*Your objective*
Carry none of the pictures over; write out the complete data exactly.

[Stored data]
•••

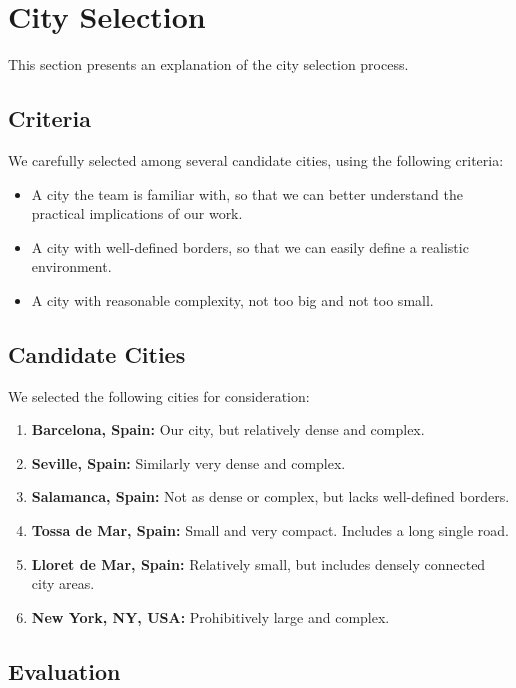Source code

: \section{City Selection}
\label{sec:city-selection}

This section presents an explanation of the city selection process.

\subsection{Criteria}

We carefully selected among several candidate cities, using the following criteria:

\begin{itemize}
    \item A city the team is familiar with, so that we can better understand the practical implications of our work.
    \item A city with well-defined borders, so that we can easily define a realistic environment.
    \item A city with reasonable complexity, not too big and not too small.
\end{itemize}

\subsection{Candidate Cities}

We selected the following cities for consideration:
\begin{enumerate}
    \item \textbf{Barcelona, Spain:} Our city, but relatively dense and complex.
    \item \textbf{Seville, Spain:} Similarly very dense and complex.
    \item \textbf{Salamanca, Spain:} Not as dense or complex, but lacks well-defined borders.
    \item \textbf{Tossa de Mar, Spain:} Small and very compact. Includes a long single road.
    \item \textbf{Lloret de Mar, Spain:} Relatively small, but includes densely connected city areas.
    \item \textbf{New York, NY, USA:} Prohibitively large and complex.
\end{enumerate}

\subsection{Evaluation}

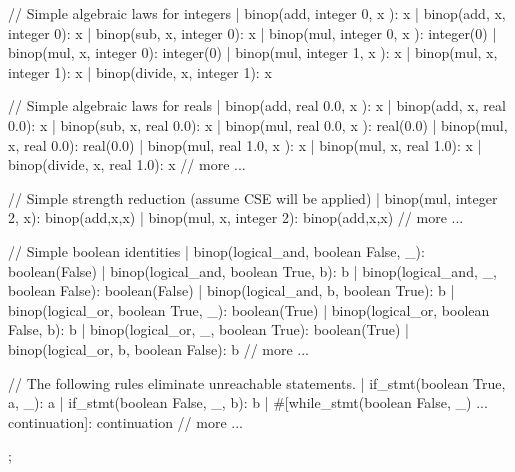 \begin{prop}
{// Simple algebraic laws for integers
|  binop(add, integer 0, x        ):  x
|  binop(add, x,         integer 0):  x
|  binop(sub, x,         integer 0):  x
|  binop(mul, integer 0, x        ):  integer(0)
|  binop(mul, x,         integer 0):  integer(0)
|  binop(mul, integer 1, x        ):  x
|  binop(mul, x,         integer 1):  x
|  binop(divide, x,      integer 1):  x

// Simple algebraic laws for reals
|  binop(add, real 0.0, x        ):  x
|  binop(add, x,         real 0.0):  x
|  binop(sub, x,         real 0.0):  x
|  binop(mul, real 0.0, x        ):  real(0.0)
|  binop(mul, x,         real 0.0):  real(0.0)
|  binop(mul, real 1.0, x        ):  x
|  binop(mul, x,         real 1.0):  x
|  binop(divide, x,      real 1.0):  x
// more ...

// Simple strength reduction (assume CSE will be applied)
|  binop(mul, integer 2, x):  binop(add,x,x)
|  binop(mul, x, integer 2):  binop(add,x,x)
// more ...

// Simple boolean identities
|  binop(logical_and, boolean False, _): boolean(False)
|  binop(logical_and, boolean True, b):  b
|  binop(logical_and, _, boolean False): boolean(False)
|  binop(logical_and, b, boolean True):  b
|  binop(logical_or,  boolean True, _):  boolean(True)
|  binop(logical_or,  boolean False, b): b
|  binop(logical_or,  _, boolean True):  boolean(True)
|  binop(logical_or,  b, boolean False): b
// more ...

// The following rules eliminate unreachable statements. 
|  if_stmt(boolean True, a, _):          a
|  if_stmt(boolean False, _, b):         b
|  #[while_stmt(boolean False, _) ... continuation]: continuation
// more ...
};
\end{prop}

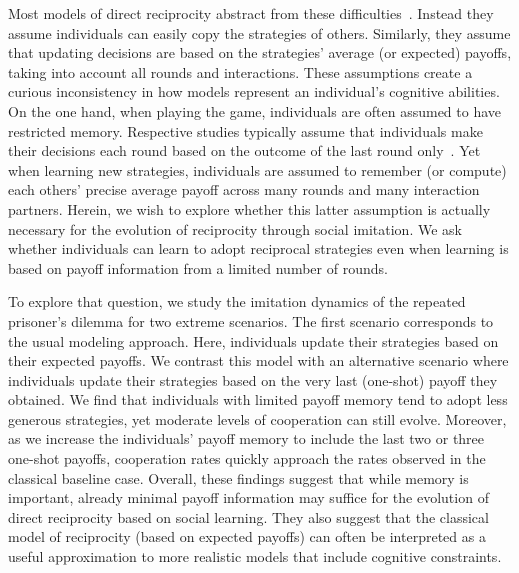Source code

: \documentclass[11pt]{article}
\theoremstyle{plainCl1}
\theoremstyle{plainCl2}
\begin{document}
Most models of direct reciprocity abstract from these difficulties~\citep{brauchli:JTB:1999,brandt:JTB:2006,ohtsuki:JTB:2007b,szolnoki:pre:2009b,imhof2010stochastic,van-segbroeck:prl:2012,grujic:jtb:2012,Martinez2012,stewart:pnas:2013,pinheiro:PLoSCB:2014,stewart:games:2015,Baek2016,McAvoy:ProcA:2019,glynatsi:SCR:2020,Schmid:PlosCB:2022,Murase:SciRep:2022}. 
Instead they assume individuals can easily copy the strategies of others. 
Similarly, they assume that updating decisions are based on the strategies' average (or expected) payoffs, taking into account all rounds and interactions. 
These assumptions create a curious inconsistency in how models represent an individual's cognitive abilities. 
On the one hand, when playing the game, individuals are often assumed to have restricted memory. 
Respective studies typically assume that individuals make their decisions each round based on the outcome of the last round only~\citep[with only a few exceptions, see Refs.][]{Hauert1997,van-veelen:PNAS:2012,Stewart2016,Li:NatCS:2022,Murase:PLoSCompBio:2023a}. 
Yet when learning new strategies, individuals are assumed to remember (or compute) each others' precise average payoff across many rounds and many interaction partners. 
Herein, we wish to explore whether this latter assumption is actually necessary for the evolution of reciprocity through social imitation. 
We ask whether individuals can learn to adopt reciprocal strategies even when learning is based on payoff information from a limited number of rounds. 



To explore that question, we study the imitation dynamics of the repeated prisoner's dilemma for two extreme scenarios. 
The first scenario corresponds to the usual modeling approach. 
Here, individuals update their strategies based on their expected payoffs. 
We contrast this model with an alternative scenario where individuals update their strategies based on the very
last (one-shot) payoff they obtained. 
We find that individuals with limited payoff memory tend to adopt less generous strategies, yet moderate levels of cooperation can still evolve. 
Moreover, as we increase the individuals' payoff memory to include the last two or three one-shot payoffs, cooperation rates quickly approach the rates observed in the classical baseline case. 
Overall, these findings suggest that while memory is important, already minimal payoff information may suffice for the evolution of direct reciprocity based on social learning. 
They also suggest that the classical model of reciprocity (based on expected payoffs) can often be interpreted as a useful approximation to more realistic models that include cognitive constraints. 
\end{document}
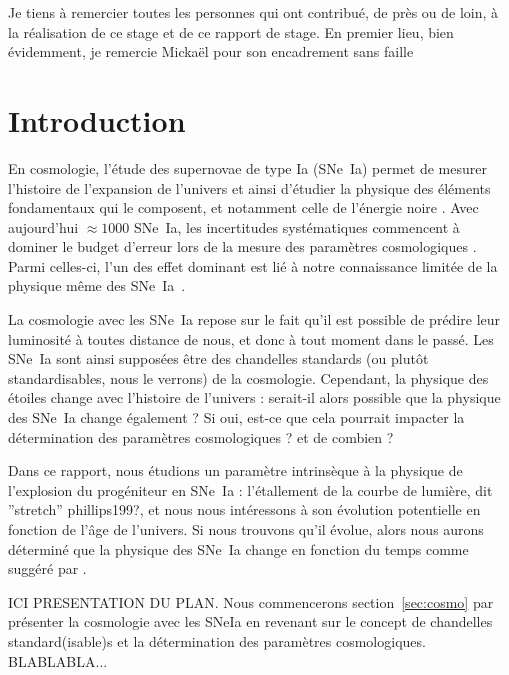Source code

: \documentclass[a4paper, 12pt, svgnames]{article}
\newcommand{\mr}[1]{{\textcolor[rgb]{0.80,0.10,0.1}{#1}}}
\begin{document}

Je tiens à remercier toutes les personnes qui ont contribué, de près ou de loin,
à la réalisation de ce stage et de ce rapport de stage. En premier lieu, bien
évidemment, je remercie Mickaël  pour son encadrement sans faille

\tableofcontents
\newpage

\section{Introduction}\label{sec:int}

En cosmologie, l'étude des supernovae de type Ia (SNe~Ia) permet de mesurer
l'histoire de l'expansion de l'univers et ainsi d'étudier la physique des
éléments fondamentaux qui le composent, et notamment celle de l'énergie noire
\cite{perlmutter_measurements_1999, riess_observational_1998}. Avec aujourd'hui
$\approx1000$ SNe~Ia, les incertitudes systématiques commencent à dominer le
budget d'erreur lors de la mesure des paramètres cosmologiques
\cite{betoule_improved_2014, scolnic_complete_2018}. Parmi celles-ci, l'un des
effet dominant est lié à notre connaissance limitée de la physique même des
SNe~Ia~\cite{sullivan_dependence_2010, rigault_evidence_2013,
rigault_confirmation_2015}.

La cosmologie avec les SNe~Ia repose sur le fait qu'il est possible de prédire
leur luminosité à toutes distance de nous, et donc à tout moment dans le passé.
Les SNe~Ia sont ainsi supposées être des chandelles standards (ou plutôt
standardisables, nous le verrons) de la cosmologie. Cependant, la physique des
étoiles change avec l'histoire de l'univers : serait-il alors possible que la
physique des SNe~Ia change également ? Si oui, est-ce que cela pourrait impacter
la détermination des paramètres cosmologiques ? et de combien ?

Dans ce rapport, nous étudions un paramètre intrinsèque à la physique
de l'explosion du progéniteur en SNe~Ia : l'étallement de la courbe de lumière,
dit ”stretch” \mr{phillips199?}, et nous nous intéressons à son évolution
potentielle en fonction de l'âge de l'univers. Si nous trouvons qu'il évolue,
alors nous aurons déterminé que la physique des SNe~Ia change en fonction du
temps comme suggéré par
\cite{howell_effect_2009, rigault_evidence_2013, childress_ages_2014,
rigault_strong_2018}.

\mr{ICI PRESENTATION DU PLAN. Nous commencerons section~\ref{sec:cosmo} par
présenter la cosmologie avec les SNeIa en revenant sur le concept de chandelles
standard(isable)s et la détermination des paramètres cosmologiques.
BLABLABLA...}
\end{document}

•••

*Solution to the exercise*
Source code

: \section{City Selection}
\label{sec:city-selection}

This section presents an explanation of the city selection process.

\subsection{Criteria}

We carefully selected among several candidate cities, using the following criteria:

\begin{itemize}
    \item A city the team is familiar with, so that we can better understand the practical implications of our work.
    \item A city with well-defined borders, so that we can easily define a realistic environment.
    \item A city with reasonable complexity, not too big and not too small.
\end{itemize}

\subsection{Candidate Cities}

We selected the following cities for consideration:
\begin{enumerate}
    \item \textbf{Barcelona, Spain:} Our city, but relatively dense and complex.
    \item \textbf{Seville, Spain:} Similarly very dense and complex.
    \item \textbf{Salamanca, Spain:} Not as dense or complex, but lacks well-defined borders.
    \item \textbf{Tossa de Mar, Spain:} Small and very compact. Includes a long single road.
    \item \textbf{Lloret de Mar, Spain:} Relatively small, but includes densely connected city areas.
    \item \textbf{New York, NY, USA:} Prohibitively large and complex.
\end{enumerate}

\subsection{Evaluation}

 \begin{prop}
{// Simple algebraic laws for integers
|  binop(add, integer 0, x        ):  x
|  binop(add, x,         integer 0):  x
|  binop(sub, x,         integer 0):  x
|  binop(mul, integer 0, x        ):  integer(0)
|  binop(mul, x,         integer 0):  integer(0)
|  binop(mul, integer 1, x        ):  x
|  binop(mul, x,         integer 1):  x
|  binop(divide, x,      integer 1):  x

// Simple algebraic laws for reals
|  binop(add, real 0.0, x        ):  x
|  binop(add, x,         real 0.0):  x
|  binop(sub, x,         real 0.0):  x
|  binop(mul, real 0.0, x        ):  real(0.0)
|  binop(mul, x,         real 0.0):  real(0.0)
|  binop(mul, real 1.0, x        ):  x
|  binop(mul, x,         real 1.0):  x
|  binop(divide, x,      real 1.0):  x
// more ...

// Simple strength reduction (assume CSE will be applied)
|  binop(mul, integer 2, x):  binop(add,x,x)
|  binop(mul, x, integer 2):  binop(add,x,x)
// more ...

// Simple boolean identities
|  binop(logical_and, boolean False, _): boolean(False)
|  binop(logical_and, boolean True, b):  b
|  binop(logical_and, _, boolean False): boolean(False)
|  binop(logical_and, b, boolean True):  b
|  binop(logical_or,  boolean True, _):  boolean(True)
|  binop(logical_or,  boolean False, b): b
|  binop(logical_or,  _, boolean True):  boolean(True)
|  binop(logical_or,  b, boolean False): b
// more ...

// The following rules eliminate unreachable statements. 
|  if_stmt(boolean True, a, _):          a
|  if_stmt(boolean False, _, b):         b
|  #[while_stmt(boolean False, _) ... continuation]: continuation
// more ...
};
\end{prop}

Source code

: \documentclass[11pt]{article}
\theoremstyle{plainCl1}
\theoremstyle{plainCl2}
\begin{document}
Most models of direct reciprocity abstract from these difficulties~\citep{brauchli:JTB:1999,brandt:JTB:2006,ohtsuki:JTB:2007b,szolnoki:pre:2009b,imhof2010stochastic,van-segbroeck:prl:2012,grujic:jtb:2012,Martinez2012,stewart:pnas:2013,pinheiro:PLoSCB:2014,stewart:games:2015,Baek2016,McAvoy:ProcA:2019,glynatsi:SCR:2020,Schmid:PlosCB:2022,Murase:SciRep:2022}. 
Instead they assume individuals can easily copy the strategies of others. 
Similarly, they assume that updating decisions are based on the strategies' average (or expected) payoffs, taking into account all rounds and interactions. 
These assumptions create a curious inconsistency in how models represent an individual's cognitive abilities. 
On the one hand, when playing the game, individuals are often assumed to have restricted memory. 
Respective studies typically assume that individuals make their decisions each round based on the outcome of the last round only~\citep[with only a few exceptions, see Refs.][]{Hauert1997,van-veelen:PNAS:2012,Stewart2016,Li:NatCS:2022,Murase:PLoSCompBio:2023a}. 
Yet when learning new strategies, individuals are assumed to remember (or compute) each others' precise average payoff across many rounds and many interaction partners. 
Herein, we wish to explore whether this latter assumption is actually necessary for the evolution of reciprocity through social imitation. 
We ask whether individuals can learn to adopt reciprocal strategies even when learning is based on payoff information from a limited number of rounds. 



To explore that question, we study the imitation dynamics of the repeated prisoner's dilemma for two extreme scenarios. 
The first scenario corresponds to the usual modeling approach. 
Here, individuals update their strategies based on their expected payoffs. 
We contrast this model with an alternative scenario where individuals update their strategies based on the very
last (one-shot) payoff they obtained. 
We find that individuals with limited payoff memory tend to adopt less generous strategies, yet moderate levels of cooperation can still evolve. 
Moreover, as we increase the individuals' payoff memory to include the last two or three one-shot payoffs, cooperation rates quickly approach the rates observed in the classical baseline case. 
Overall, these findings suggest that while memory is important, already minimal payoff information may suffice for the evolution of direct reciprocity based on social learning. 
They also suggest that the classical model of reciprocity (based on expected payoffs) can often be interpreted as a useful approximation to more realistic models that include cognitive constraints. 
\end{document}
Source code

: \documentclass[a4paper, 12pt, svgnames]{article}
\newcommand{\mr}[1]{{\textcolor[rgb]{0.80,0.10,0.1}{#1}}}
\begin{document}

Je tiens à remercier toutes les personnes qui ont contribué, de près ou de loin,
à la réalisation de ce stage et de ce rapport de stage. En premier lieu, bien
évidemment, je remercie Mickaël  pour son encadrement sans faille

\tableofcontents
\newpage

\section{Introduction}\label{sec:int}

En cosmologie, l'étude des supernovae de type Ia (SNe~Ia) permet de mesurer
l'histoire de l'expansion de l'univers et ainsi d'étudier la physique des
éléments fondamentaux qui le composent, et notamment celle de l'énergie noire
\cite{perlmutter_measurements_1999, riess_observational_1998}. Avec aujourd'hui
$\approx1000$ SNe~Ia, les incertitudes systématiques commencent à dominer le
budget d'erreur lors de la mesure des paramètres cosmologiques
\cite{betoule_improved_2014, scolnic_complete_2018}. Parmi celles-ci, l'un des
effet dominant est lié à notre connaissance limitée de la physique même des
SNe~Ia~\cite{sullivan_dependence_2010, rigault_evidence_2013,
rigault_confirmation_2015}.

La cosmologie avec les SNe~Ia repose sur le fait qu'il est possible de prédire
leur luminosité à toutes distance de nous, et donc à tout moment dans le passé.
Les SNe~Ia sont ainsi supposées être des chandelles standards (ou plutôt
standardisables, nous le verrons) de la cosmologie. Cependant, la physique des
étoiles change avec l'histoire de l'univers : serait-il alors possible que la
physique des SNe~Ia change également ? Si oui, est-ce que cela pourrait impacter
la détermination des paramètres cosmologiques ? et de combien ?

Dans ce rapport, nous étudions un paramètre intrinsèque à la physique
de l'explosion du progéniteur en SNe~Ia : l'étallement de la courbe de lumière,
dit ”stretch” \mr{phillips199?}, et nous nous intéressons à son évolution
potentielle en fonction de l'âge de l'univers. Si nous trouvons qu'il évolue,
alors nous aurons déterminé que la physique des SNe~Ia change en fonction du
temps comme suggéré par
\cite{howell_effect_2009, rigault_evidence_2013, childress_ages_2014,
rigault_strong_2018}.

\mr{ICI PRESENTATION DU PLAN. Nous commencerons section~\ref{sec:cosmo} par
présenter la cosmologie avec les SNeIa en revenant sur le concept de chandelles
standard(isable)s et la détermination des paramètres cosmologiques.
BLABLABLA...}
\end{document}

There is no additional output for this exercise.